Selon Yves Baudelle, « aucun roman n’est réductible à des données empiriques ou mémorielles, aucun [n’est] non plus purement fictif ou verbal » (Baudelle, 1997 : 47). De fait, l’espace romanesque ne constitue jamais un calque de l’espace réel, ni une pure invention sans rapport avec notre monde. Le monde imaginaire est un espace de liberté, où l’écrivaine ou l’écrivain invente une nouvelle géographie. Pour les lectrices et lecteurs, il s’agit d’habiter momentanément un monde autre, aux lois différentes, de découvrir un rapport à l’espace et au temps légèrement décalé ou complètement différent. Les univers de fantasy apparaissent assez autonomes, comme le montre bien Pierre Jourde :

La géographie imaginaire dessine ici l’espace idéal, l’espace-synthèse de tous les lieux magiques où s’emparent de nous, toujours neufs, inépuisables, la fascination, le vertige par lequel l’être s’aliène et se défait.

Jourde, 1991 : 249

En revanche, d’autres pays imaginaires entretiennent une relation plus étroite avec la géographie réelle. C’est notamment en observant les toponymes, générateurs d’une tension entre le géographique et le linguistique, que l’on peut mesurer le travail réalisé par l’écrivaine ou l’écrivain, qui pour nommer les lieux du monde imaginaire a recours à des noms existants ou créés de toutes pièces. Dans ce cas, la construction du territoire imaginaire passe par la choronymie (acte de nommer un lieu) (Morissonneau, 1978), pour reprendre une notion utilisée en géographie. L’examen des toponymes dans l’oeuvre wilhelmienne révèle une certaine hybridité de l’espace romanesque dans la mesure où il comprend des localités vérifiables et des localités imaginaires. Selon Baudelle, deux fonctions peuvent en effet être distinguées, l’une référentielle, l’autre sémiotique :

Le modèle proposé ici est celui d’un feuilletage : à leur valeur référentielle les toponymes romanesques ajoutent des valeurs sémantiques, qui s’y superposent sans l’effacer. […] En somme, il s’agit d’introduire des courbes de niveaux dans la cartographie fictionnelle.

Baudelle, 2018 : 50

Chez Wilhelmy, certains toponymes ont une fonction référentielle dominante dans la mesure où ils renvoient à des toponymes existants, qui se trouvent totalement remotivés une fois qu’ils sont inclus dans l’espace imaginaire. C’est le cas du nom du village, Kangoq, où s’installe le couple formé par Laure et Daã. Nom commun signifiant « oie des neiges » en inuktitut (comme cela est indiqué dans l’annexe), c’est aussi le nom d’un fjord du Nunavut, situé en face du Groenland. C’est aussi le cas de Triglav (nom d’un sommet en Slovénie) et de Nan Mei, une localité que l’on rejoint facilement en train dans le roman, alors qu’il s’agit dans la réalité d’une vallée aux antipodes du Nunavut et de l’Europe de l’Est, située dans la région de Lincang au Yunnan en Chine. Cela dit, la grande majorité sont des toponymes inventés, renvoyant pourtant, en raison de leurs connotations, à des géographies connues ; leur fonction est donc sémantico-référentielle (Baudelle, 2018).

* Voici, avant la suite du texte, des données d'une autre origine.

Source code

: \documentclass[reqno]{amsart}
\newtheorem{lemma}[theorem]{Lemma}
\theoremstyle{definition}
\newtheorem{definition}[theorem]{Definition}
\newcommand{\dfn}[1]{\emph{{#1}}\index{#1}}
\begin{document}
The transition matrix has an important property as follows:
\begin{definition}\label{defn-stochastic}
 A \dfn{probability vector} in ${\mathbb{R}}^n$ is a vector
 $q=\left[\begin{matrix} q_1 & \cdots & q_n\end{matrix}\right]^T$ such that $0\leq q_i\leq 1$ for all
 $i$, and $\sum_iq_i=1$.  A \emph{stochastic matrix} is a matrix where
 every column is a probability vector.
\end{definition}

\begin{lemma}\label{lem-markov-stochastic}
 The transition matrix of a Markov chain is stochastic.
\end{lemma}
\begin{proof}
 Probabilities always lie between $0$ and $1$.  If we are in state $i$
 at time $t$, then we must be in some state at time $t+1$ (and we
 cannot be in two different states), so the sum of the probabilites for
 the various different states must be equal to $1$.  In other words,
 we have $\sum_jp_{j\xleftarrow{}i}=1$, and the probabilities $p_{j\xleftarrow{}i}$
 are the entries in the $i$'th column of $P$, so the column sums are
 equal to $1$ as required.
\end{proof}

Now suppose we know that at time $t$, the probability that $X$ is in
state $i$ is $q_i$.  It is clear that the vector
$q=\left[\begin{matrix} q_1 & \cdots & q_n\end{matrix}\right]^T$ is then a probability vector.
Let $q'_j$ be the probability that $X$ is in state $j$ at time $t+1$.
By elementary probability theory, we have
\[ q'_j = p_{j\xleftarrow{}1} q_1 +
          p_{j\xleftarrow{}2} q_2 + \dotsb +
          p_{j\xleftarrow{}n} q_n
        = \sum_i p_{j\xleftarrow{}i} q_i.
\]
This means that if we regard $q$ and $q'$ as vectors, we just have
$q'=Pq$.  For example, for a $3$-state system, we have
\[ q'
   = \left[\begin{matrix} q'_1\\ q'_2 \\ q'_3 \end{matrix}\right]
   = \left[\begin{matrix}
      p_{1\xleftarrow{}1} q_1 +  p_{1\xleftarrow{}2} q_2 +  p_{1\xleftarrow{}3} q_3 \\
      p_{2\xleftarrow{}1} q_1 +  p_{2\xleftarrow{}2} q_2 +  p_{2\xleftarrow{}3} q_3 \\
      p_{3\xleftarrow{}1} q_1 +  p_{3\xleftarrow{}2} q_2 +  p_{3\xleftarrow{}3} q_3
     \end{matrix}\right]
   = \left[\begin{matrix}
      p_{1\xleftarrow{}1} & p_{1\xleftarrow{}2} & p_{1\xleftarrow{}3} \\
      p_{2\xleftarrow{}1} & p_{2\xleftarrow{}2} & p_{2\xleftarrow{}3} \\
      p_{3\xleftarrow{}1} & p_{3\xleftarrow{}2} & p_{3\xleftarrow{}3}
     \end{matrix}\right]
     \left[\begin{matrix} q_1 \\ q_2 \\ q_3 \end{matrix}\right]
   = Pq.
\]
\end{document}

Difficile, cela dit, d’identifier une connotation géographique prédominante, étant donné leur grande diversité. Ce qui semble définir les toponymes, c’est le fait de renvoyer à des régions du monde éloignées les unes des autres, leur éclatement, autrement dit, plutôt que leur cohérence. Ainsi, certains signes diacritiques comme le ó de la ville de Brón renvoient au gaélique (écossais et irlandais)[5] :

C’est Brón, la Désolée, baptisée ainsi par les mineurs parce que le nom de la région, Cusoke, leur paraissait ou bien trop vague ou bien trop fier pour cette étendue de terre chenue, plate comme une galette et cernée de toutes parts par une armée de pins centenaires, droits, intraitables et austères.

Wilhelmy, 2019 : 45

Quant à la prédominance de certaines sonorités comme le k (ou q), elle connote une appartenance nordique (Kangoq, Sitjaq) ou arabe, si l’on observe par exemple la Farouk (la rivière qui passe près du village), renvoyant à un prénom ou à un patronyme bien connu, signifiant droit, intelligent. D’autres sont bâtis grâce au procédé du redoublement de toponymes existants (Sainte-Sainte-Anne), ou de substitution d’une lettre (Oronge/Orange, ville du sud de la France), grâce à l’invention poétique suivant les règles de composition des toponymes en français (Luce-aux-Farolles), ou encore grâce à la transposition de noms communs, que ce soit en français (la ville portuaire de Seiche, par exemple), en kanak (bounia, qui est le nom d’un plat), en inuktitut (Sermeq, qui veut dire glacier) :

Les aigles […] me détaillent un pays de froidure par-delà mon règne conifère : Sermeq, pays d’ériophorons, d’épilobes, de ronces et d’uriculaires, territoire hors de ma gouverne et bordé tout du long par l’eau noire qui fracture les glaces. Je marche en nomade : pieds de boue, de vase, de mor de toundra dégelée, pieds qui font chanter les roches et les cocottes des sentes.

Wilhelmy, 2019 : 125

La choronymie s’inspire donc des modes de construction habituels des toponymes : inspirés d’un élément de l’environnement, servant de repère, comme dans les communautés autochtones ; ou bien faisant appel à des procédés poétiques pour créer des variantes à partir de noms communs ou de toponymes existants. À partir d’un savant mélange où des connotations multiples se côtoient et s’entrechoquent, un univers imaginaire se construit, qui se présente comme un calque décalé du réel. L’espace acquiert du même coup une substance irréelle, impossible à cerner avec précision.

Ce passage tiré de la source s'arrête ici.